I was just alive.
But now I am six,
I’m as clever as clever.
So I think I’ll be six
now and forever.
(from “Now We Are Six” by A. A. Milne)
An update on Norah:
* She has incredible self-discipline. I’ve mentioned this trait before but wow. At the Christmas parade, she gathered only the candy she felt appropriate. Leaving pieces on the ground all around her as other kids eyed them. While Cedar gobbled up as much as I allowed and then cried “CANDY!” all the way home, Norah admitted she had not eaten any because she hadn’t had dinner yet. After dinner she ate a single peppermint. One of many examples. It truly is extraordinary.
* Her favorite food is brussel sprouts. Don’t look at me. I hate brussel sprouts and following a vicious brussel sprout incident from my childhood, I vowed never to feed the evil things to my kids. Her other favorite foods are raw turnips, green peas, and roasted okra. But I cannot get her to drink much of anything besides hot chocolate.
* She is smart. In that sharp, scary way. She has a no fluff learning style and prefers math, handwriting, and science to reading and history. While I like to try out different methods and change my mind about everything, Norah wants all things to stay the same.

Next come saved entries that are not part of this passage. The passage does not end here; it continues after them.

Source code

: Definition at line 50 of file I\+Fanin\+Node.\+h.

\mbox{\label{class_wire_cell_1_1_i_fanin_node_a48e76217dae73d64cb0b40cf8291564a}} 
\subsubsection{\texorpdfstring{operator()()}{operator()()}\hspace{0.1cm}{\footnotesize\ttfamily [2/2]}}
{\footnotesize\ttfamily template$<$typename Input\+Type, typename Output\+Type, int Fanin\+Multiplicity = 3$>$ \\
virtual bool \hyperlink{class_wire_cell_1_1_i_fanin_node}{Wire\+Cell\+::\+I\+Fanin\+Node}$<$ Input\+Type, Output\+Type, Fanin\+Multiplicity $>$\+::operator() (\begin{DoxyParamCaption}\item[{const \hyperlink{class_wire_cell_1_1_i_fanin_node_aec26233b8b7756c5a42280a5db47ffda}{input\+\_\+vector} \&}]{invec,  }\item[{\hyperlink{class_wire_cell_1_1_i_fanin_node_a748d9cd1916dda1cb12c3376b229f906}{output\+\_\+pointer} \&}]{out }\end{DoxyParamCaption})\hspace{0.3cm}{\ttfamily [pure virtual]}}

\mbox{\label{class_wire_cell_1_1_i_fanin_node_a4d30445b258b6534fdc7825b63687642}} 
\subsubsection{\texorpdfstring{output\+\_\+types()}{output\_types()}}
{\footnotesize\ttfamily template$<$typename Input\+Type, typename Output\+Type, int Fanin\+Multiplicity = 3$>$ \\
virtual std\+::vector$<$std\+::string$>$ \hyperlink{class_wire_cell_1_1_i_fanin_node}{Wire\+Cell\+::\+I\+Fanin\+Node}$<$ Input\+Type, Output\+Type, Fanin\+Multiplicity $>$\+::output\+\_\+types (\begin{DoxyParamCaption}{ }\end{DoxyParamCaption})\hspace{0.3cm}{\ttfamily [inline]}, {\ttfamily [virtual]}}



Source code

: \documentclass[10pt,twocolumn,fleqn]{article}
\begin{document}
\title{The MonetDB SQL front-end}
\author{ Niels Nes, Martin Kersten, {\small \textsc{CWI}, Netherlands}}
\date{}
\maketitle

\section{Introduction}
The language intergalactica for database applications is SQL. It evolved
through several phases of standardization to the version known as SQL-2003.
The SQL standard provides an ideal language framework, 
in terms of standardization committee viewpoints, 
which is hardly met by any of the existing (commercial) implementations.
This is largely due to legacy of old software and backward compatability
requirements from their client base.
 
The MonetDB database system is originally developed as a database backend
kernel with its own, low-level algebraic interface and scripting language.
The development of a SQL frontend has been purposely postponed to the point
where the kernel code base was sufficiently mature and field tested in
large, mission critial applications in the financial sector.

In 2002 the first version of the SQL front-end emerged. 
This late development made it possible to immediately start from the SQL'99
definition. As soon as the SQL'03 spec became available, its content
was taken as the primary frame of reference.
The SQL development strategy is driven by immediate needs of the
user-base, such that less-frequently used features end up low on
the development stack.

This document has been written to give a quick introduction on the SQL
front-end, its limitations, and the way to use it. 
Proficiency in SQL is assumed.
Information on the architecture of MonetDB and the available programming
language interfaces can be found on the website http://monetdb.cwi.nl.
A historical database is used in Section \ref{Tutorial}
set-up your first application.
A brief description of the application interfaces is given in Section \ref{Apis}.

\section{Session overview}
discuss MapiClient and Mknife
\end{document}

Forever.
* She loves snuggles. Cartoons. Unlined paper. Journey (yes, the band). Playing her tin whistle. Classical Music. Pretending to be “mama” to her stuffed animals. Her nature table. Science lab. Anatomy. My iPad (especially the camera feature).
* She adores art and has some nice pieces from museum classes. She despises crafts at home. I have learned that we cannot do crafts together. Usually one or both of us end up crying.
* She wants to be an architect when she grows up. And she is already an inventor. She plans to open a business inventing things. For those of you who didn’t see my facebook post, she plans to invent holograms so that Daddy and Papa won’t need to work. The hologram will stand in. When asked why Mommy didn’t get a hologram, she responded, “Mommy doesn’t work.” She is designing a baby brother which she expects to animate using a placenta (presumably to be filched from one of my clients).
* She makes friends easily and is gracious with smaller kids.
The Questions (a sample of questions she asked in the last few days)
* Why do Buddhist monks like orange so much?
* What part of our body did God make first?
* Why don’t carrots have seeds?
* Do Buddhist monks like carrots?
* How are babies made?
* Who wrote Korobushka? (yeah, I had to look it up, too)
* Do we thank the farmer or God for this potato?
* Can we go to Cambodia for my birthday?
* Why is the sky different colors of blue right now?
* What is the difference between karate and kung fu?
* What do tadpoles eat?
* Where would I go if I were very small and got flushed down the toilet?
* Is Papa really doing magic when he drives with no hands?
* Homeschool is harder than I expected. More from personality. Mostly mine. It has revealed selfishness and impatience. Ugly stuff. Also, there is tension between being comfortable with letting her play most of the day and fearing that if I change my mind and send her to public school, she’ll be behind. Because she plays most of the day. I think play is where most learning occurs at this age. Public school disagrees. I don’t have a crystal ball. Tension.
* Norah has a phenomenal memory for details. I don’t. She can remember what kind of car someone drives, what color pants someone wore (turquoise or cerulean), etc. I’m much more into narrative and feelings. Because I don’t remember as she does, she thinks she is smarter than me. And has said so. This issue adds to challenge number 1.
* And she is cautious. Afraid to be alone. Often helpless (perceived or real). Complains of odd and specific ailments–“my elbow feels like my nose when it is about to sneeze.”
However, she is not cautious about science! She has studied a sheep’s heart, given a pygmy hedgehog a bath, built a catapult, and touched all manner of slithery things this year.